START INFORMATION GIVEN

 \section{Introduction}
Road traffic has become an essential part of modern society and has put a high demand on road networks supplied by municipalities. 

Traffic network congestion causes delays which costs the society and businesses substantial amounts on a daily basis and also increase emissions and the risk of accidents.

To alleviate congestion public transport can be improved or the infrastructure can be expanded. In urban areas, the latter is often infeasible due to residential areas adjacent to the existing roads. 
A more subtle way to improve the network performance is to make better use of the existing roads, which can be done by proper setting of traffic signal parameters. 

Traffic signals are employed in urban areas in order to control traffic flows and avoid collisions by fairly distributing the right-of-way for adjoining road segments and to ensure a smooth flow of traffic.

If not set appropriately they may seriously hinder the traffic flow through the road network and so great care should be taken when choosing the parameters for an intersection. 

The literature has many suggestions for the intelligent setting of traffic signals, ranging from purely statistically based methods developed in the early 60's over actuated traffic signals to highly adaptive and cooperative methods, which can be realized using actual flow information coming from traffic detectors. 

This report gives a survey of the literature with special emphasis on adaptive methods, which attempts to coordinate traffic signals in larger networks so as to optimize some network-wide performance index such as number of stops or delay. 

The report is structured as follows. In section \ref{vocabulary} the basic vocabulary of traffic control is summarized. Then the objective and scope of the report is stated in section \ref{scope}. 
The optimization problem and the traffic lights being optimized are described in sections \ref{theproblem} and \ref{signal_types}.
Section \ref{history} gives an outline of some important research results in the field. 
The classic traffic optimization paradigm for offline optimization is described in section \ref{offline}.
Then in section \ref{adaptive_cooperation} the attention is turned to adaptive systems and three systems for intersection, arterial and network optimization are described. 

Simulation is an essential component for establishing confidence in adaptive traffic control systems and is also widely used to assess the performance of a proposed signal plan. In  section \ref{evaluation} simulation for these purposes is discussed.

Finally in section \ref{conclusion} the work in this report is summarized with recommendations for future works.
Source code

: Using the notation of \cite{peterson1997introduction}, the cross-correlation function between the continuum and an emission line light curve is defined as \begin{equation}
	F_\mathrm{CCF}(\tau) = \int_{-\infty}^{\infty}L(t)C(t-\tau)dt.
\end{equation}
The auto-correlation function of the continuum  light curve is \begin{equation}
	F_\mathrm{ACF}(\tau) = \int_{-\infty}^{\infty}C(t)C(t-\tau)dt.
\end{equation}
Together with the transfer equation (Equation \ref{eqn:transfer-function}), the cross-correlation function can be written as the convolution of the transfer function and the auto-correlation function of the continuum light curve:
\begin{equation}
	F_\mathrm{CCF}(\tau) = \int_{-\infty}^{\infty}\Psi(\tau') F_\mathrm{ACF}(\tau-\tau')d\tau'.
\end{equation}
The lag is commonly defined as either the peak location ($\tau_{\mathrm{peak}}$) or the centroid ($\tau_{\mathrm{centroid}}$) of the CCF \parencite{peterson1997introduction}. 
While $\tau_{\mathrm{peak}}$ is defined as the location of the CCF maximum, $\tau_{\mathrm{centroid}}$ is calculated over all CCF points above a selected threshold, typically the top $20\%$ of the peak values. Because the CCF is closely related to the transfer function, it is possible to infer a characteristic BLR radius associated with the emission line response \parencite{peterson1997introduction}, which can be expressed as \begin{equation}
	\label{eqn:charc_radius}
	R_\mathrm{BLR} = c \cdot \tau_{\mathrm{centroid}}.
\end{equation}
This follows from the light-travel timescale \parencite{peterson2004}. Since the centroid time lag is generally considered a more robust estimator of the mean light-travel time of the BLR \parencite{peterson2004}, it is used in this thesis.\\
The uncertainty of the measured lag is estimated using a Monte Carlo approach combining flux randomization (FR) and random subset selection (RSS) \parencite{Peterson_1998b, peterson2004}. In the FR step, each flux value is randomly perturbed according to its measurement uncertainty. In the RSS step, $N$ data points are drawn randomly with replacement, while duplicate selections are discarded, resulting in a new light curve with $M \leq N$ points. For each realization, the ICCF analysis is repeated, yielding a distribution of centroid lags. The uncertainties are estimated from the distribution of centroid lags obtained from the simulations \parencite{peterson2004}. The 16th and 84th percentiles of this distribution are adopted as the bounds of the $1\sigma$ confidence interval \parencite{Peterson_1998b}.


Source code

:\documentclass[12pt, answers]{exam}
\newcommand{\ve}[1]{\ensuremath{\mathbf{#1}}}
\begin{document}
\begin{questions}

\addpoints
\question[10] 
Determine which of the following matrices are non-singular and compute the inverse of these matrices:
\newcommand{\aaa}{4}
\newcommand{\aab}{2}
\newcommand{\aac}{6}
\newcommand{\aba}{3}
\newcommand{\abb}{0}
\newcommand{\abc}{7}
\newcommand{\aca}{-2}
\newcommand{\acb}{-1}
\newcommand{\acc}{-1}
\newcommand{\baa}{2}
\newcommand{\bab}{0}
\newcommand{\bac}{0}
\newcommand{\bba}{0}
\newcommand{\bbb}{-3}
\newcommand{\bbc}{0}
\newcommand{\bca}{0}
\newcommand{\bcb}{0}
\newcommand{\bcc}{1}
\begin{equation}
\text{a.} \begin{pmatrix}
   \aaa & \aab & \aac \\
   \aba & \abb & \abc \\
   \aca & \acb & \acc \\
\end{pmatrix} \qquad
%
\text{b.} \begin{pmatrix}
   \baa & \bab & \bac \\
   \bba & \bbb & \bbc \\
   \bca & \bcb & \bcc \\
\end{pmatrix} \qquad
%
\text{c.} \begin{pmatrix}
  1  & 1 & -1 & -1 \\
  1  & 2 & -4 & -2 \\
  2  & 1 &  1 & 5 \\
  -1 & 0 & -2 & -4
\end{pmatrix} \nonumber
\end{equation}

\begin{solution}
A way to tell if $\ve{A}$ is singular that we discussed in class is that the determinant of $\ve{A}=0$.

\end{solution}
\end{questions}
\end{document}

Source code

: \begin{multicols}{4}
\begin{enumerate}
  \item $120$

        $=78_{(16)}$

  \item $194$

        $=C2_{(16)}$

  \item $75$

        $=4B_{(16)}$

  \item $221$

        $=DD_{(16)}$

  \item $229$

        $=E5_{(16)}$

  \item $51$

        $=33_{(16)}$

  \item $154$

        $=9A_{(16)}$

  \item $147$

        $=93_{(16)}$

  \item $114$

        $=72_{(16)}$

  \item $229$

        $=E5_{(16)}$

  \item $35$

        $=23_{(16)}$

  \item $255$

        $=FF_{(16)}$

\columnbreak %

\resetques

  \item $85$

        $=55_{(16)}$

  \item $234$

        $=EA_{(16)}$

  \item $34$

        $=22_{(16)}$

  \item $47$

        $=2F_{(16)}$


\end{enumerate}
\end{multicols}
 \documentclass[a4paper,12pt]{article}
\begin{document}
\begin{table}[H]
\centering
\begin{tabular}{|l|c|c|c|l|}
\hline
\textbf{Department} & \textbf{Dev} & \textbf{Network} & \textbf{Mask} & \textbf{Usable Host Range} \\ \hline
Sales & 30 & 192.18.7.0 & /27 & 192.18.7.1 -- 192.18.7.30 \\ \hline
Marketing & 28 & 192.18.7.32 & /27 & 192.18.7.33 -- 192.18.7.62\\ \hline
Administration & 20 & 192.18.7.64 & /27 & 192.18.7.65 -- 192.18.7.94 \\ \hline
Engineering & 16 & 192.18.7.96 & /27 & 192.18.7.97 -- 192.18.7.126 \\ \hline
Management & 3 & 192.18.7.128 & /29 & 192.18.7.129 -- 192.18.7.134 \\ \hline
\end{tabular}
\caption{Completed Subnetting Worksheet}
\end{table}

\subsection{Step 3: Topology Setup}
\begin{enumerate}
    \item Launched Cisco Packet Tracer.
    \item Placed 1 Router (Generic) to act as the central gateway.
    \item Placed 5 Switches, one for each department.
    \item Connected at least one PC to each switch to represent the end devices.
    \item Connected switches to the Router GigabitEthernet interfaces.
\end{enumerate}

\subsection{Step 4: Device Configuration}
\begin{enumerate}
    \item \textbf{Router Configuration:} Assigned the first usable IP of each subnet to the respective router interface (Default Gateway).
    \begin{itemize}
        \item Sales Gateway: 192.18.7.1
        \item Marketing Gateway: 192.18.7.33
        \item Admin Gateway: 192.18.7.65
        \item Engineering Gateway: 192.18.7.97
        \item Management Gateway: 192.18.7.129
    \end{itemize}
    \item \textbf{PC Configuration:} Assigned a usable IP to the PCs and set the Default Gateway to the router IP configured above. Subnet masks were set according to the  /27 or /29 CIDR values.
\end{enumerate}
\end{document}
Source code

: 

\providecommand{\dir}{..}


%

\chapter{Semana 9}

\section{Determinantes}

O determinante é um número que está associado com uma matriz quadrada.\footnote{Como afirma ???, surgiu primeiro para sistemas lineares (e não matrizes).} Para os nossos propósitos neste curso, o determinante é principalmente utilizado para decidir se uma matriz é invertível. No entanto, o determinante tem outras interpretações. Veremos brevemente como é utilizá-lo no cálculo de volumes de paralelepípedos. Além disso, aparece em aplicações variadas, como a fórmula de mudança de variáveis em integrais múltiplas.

END INFORMATION GIVEN

**ACTIVITY:** With the line that contains "Management & 3" as the first and the final line of the data as the last, repeat every line in that span exactly.

**REPLY:**
Management & 3 & 192.18.7.128 & /29 & 192.18.7.129 -- 192.18.7.134 \\ \hline
\end{tabular}
\caption{Completed Subnetting Worksheet}
\end{table}

\subsection{Step 3: Topology Setup}
\begin{enumerate}
    \item Launched Cisco Packet Tracer.
    \item Placed 1 Router (Generic) to act as the central gateway.
    \item Placed 5 Switches, one for each department.
    \item Connected at least one PC to each switch to represent the end devices.
    \item Connected switches to the Router GigabitEthernet interfaces.
\end{enumerate}

\subsection{Step 4: Device Configuration}
\begin{enumerate}
    \item \textbf{Router Configuration:} Assigned the first usable IP of each subnet to the respective router interface (Default Gateway).
    \begin{itemize}
        \item Sales Gateway: 192.18.7.1
        \item Marketing Gateway: 192.18.7.33
        \item Admin Gateway: 192.18.7.65
        \item Engineering Gateway: 192.18.7.97
        \item Management Gateway: 192.18.7.129
    \end{itemize}
    \item \textbf{PC Configuration:} Assigned a usable IP to the PCs and set the Default Gateway to the router IP configured above. Subnet masks were set according to the  /27 or /29 CIDR values.
\end{enumerate}
\end{document}
Source code

: 

\providecommand{\dir}{..}


%

\chapter{Semana 9}

\section{Determinantes}

O determinante é um número que está associado com uma matriz quadrada.\footnote{Como afirma ???, surgiu primeiro para sistemas lineares (e não matrizes).} Para os nossos propósitos neste curso, o determinante é principalmente utilizado para decidir se uma matriz é invertível. No entanto, o determinante tem outras interpretações. Veremos brevemente como é utilizá-lo no cálculo de volumes de paralelepípedos. Além disso, aparece em aplicações variadas, como a fórmula de mudança de variáveis em integrais múltiplas.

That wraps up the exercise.